• [Task to complete]: A single number is needed: how many lines of the data hold the word "Admin".

Stored data:
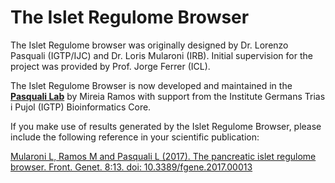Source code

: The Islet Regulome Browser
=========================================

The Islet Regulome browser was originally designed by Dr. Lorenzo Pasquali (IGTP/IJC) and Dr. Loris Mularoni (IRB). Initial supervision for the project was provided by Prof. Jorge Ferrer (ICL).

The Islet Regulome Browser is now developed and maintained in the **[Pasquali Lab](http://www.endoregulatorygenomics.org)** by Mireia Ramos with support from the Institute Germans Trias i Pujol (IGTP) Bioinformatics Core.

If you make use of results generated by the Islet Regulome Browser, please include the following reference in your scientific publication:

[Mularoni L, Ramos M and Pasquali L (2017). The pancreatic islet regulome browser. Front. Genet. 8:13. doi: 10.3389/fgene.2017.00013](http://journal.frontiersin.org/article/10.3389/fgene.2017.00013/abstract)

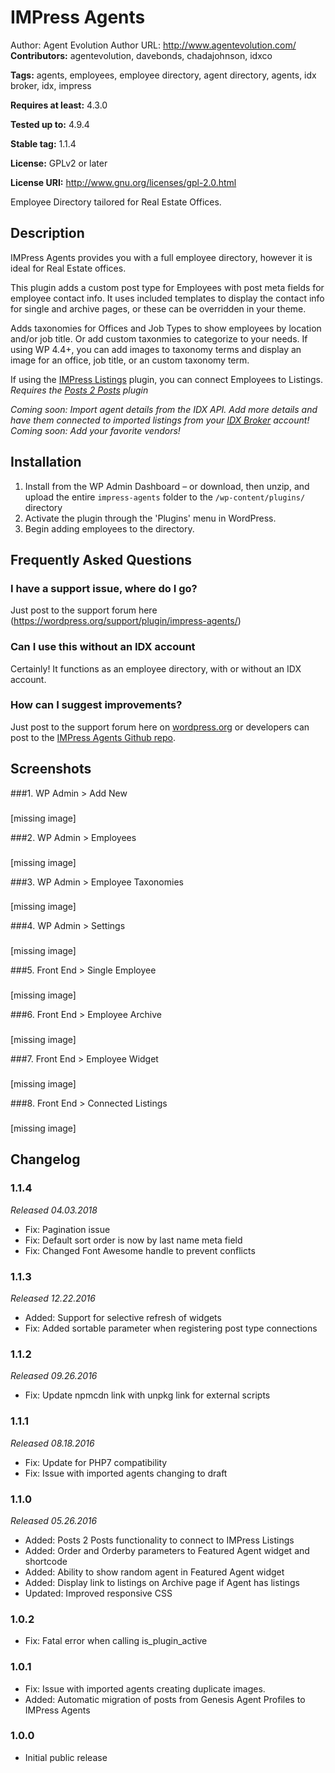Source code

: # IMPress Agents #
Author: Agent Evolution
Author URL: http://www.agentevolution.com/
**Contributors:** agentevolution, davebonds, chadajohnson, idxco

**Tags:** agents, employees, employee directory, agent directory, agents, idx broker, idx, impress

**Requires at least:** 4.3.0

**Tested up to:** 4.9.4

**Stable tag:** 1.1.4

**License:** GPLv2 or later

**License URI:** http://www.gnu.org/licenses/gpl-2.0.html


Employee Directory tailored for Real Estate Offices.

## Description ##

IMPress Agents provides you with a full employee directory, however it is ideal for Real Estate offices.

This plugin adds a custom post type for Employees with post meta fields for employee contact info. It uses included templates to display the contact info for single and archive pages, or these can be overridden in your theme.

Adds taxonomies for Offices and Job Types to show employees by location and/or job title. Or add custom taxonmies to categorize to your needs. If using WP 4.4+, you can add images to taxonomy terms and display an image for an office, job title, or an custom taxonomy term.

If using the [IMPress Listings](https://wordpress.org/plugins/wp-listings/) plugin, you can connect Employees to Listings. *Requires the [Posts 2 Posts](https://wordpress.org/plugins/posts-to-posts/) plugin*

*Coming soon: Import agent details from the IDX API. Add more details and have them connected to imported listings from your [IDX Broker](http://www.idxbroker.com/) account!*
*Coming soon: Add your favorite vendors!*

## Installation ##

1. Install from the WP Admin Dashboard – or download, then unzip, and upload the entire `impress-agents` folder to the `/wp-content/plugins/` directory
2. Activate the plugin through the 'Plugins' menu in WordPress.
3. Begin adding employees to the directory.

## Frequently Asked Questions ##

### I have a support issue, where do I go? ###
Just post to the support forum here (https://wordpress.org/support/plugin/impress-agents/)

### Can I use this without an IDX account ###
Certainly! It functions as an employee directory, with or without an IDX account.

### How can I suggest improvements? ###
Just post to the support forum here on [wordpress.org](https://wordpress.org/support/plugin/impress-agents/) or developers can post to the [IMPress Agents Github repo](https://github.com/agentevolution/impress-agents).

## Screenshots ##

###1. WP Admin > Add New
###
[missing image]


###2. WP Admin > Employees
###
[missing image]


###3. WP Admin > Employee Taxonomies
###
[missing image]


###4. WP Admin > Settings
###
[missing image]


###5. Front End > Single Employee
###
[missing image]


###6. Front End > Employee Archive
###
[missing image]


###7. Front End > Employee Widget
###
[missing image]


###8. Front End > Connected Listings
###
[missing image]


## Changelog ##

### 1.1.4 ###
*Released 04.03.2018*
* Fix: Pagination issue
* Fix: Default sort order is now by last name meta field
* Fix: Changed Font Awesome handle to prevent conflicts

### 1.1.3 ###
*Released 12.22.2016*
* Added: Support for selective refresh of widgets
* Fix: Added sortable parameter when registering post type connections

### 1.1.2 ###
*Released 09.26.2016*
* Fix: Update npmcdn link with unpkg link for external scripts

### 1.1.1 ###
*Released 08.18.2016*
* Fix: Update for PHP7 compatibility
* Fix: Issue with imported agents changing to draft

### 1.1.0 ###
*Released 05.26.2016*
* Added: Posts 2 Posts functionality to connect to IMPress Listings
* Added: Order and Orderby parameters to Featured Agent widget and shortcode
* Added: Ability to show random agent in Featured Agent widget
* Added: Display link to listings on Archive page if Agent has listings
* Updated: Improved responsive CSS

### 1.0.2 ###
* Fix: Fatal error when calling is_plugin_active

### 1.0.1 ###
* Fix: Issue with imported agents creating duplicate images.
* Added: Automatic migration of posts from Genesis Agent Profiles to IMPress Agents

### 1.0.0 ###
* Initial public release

• [Completed exercise]: 5